Dataset entries
__________________________________________________

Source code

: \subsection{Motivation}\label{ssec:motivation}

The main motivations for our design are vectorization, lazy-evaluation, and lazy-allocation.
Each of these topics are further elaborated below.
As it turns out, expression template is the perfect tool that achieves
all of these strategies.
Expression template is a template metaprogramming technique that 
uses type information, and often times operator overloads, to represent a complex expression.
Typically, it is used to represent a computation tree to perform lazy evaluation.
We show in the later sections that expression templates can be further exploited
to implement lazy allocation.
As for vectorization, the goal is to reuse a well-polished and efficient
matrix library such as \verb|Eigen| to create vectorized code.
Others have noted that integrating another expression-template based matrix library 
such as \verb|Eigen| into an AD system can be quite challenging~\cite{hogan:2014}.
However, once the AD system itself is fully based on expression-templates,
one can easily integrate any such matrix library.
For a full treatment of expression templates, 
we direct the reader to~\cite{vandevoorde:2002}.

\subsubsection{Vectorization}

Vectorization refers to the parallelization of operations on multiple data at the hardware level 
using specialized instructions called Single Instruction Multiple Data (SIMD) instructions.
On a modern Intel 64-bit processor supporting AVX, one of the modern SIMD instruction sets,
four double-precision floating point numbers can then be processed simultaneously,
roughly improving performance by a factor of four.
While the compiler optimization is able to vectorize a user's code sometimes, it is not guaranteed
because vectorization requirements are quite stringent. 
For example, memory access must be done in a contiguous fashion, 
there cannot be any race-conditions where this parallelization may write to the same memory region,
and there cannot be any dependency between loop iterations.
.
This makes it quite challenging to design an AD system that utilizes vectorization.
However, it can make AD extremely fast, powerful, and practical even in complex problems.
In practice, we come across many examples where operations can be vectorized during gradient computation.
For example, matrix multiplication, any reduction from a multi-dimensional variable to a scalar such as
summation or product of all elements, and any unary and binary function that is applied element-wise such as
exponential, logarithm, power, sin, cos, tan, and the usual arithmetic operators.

__________________________________________________

- [TRY IT]
If a line in the records above holds the string "parallelization", copy it out.

- [EXERCISE RESPONSE]
Vectorization refers to the parallelization of operations on multiple data at the hardware level 
there cannot be any race-conditions where this parallelization may write to the same memory region,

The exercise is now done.